# What Would I Use These DC Power Supply Parts For?



## Susan_in_SF (Apr 11, 2019)

Hi Guys,
I was on Craigslist looking for a nice steel enclosure for the vfd that I hope to hook up to some of my metalworking machines.  I lucked out, and found someone selling the right size metal hinged box (for only $20) that happened to house an unregulated DC power supply.  The owner told me that the person who forwarded this box to him originally used the dc power supply to power robots (lots of techie/stem nerds in the Bay Area)

The box weighs a ton, and I don't see it this size supply selling at all in "completed" items of past ebay auctions.

So, looking at the below pictures of this box's contents, do any of you guys see me, a newbie, ever needing to keep any of the parts, basically a capacitor and, I think, transformer, or should I just offer the parts to some random electronics wizard?

Thanks,
Susan


----------



## JimDawson (Apr 11, 2019)

That's an expensive power supply, around $200 new.  If you have a need for a 24V PS it would be nice to have.  It's the kind of thing I put on the shelf until I need it.  But I don't think you have any shelf space left  

Used, maybe $75 or so for a quick sale.


----------



## pontiac428 (Apr 11, 2019)

That's a pretty nice looking DC power supply.  750 watts worth of go-go at 24-26 V would probably make a nice power source for plating.  Would also make a nice drive system power supply for a home CNC machine.


----------



## darkzero (Apr 11, 2019)

Anodizing aluminum or electroplating?
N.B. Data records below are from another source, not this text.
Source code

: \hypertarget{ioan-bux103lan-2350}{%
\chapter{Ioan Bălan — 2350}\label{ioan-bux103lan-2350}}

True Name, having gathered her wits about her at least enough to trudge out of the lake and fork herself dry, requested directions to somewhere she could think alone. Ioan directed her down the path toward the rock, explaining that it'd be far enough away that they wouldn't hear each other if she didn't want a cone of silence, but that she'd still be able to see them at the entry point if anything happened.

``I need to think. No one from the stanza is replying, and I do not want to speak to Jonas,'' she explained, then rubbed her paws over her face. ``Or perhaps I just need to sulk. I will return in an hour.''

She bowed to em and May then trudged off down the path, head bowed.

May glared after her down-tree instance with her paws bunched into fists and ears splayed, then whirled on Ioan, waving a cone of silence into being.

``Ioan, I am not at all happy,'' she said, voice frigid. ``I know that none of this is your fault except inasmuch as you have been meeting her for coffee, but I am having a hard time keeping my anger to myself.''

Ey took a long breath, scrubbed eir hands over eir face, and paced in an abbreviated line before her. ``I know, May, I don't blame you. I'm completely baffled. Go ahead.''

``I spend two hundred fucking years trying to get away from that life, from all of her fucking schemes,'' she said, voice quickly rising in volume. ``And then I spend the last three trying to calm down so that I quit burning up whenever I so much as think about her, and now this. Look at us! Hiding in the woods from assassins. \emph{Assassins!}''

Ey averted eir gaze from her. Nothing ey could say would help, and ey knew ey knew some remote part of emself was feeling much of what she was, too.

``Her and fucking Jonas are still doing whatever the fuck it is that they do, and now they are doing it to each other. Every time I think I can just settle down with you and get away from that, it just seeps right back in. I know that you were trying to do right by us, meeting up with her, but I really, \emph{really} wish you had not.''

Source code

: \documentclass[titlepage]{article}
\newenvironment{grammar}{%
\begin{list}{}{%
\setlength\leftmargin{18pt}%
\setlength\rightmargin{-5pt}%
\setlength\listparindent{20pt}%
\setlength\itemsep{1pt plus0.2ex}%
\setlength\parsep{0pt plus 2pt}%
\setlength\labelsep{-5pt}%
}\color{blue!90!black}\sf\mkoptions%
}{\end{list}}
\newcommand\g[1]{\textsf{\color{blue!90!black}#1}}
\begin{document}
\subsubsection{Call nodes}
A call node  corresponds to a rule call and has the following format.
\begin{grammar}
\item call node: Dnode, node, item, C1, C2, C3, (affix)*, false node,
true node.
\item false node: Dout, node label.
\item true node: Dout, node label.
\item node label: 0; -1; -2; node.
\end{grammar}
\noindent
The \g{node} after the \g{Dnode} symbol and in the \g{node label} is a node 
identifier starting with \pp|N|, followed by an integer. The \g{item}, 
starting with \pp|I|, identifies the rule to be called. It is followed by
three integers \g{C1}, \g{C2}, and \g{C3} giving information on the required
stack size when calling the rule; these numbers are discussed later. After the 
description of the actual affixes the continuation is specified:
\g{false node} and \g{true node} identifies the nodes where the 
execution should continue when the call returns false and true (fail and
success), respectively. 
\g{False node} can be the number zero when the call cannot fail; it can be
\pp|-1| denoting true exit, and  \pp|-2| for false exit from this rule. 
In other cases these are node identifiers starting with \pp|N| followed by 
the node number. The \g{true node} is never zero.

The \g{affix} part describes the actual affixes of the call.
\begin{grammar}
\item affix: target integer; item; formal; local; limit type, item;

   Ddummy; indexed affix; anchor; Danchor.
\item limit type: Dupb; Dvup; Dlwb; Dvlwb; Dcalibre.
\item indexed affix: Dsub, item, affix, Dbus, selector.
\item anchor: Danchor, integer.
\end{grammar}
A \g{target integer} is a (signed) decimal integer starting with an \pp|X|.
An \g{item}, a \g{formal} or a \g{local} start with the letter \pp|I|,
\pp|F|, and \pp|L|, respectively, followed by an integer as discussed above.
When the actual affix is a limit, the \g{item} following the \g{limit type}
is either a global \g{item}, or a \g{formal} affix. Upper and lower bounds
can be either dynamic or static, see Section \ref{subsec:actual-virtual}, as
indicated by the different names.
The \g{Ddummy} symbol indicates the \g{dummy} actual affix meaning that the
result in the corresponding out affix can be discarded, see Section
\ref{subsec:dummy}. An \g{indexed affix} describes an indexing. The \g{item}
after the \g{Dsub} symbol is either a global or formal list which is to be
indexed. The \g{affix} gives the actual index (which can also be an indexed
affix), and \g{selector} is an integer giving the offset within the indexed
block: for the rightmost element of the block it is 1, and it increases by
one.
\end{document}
Can anodize titanium too but will be limited on the colors due to the voltage output.


----------



## Winegrower (Apr 11, 2019)

Susan, you don’t need this.   Sell, trade or give away, in that order.


----------



## markba633csi (Apr 11, 2019)

With a variac added you'd have a nice adjustable dc supply, but unless you have a specific need, sell it 
Mark


----------



## troy Guyette (Apr 11, 2019)

Hi Susan, I would highly suggest keeping it for either a cnc project or using stepper motors for a 4th axis on a milling machine or converting a three inch rotary table.
In a nutshell it has many uses and is better in your cupboard then having to repurchase later it is a good one.

Troy


----------



## markba633csi (Apr 12, 2019)

I know you are tight on space otherwise I would say keep it for some future use


----------



## tq60 (Apr 12, 2019)

Variac just would cause the regulator grief.

This looks like a lower end or simple type 24 vdc supply.

Good charger for wheel chairs or other 24 volt applications.

Given you are bay area these are stupid common.

No real resale value as not much need as there are too many places that have them cheap.

If you have a place to put it then keep it...just remember that you have it for when a need pops up.

Sent from my SAMSUNG-SM-G930A using Tapatalk


----------



## RJSakowski (Apr 12, 2019)

Electrolytic rust removal, anodizing , edm, electroplating, and induction heater are some possible applications.  I would keep it.


----------



## chips&more (Apr 13, 2019)

That power supply is no big deal. Maybe keep some of it for parts? Maybe you have an isolation transformer, could use that for a mag chuck power supply?


----------



## JPMacG (Apr 20, 2019)

Sadly, I think the value of that supply is close to zero.  You could list it on eBay but the shipping would be prohibitive.   If you find a market for it, please let me know because I have several similar analog supplies in storage.


----------



## pstemari (May 1, 2019)

24 V @ 20 A is a pretty beefy transformer.  Mouser is asking ~$150 for just a transformer with no other parts:






						480 VA Power Transformers | Mouser
					

480 VA Power Transformers are available at Mouser Electronics. Mouser offers inventory, pricing, & datasheets for 480 VA Power Transformers.




					www.mouser.com


----------



## whitmore (May 1, 2019)

Susan_in_SF said:


> ... dc power supply to power robots (lots of techie/stem nerds in the Bay Area)
> 
> The box weighs a ton, and I don't see it this size supply selling at all in "completed" items of past ebay auctions.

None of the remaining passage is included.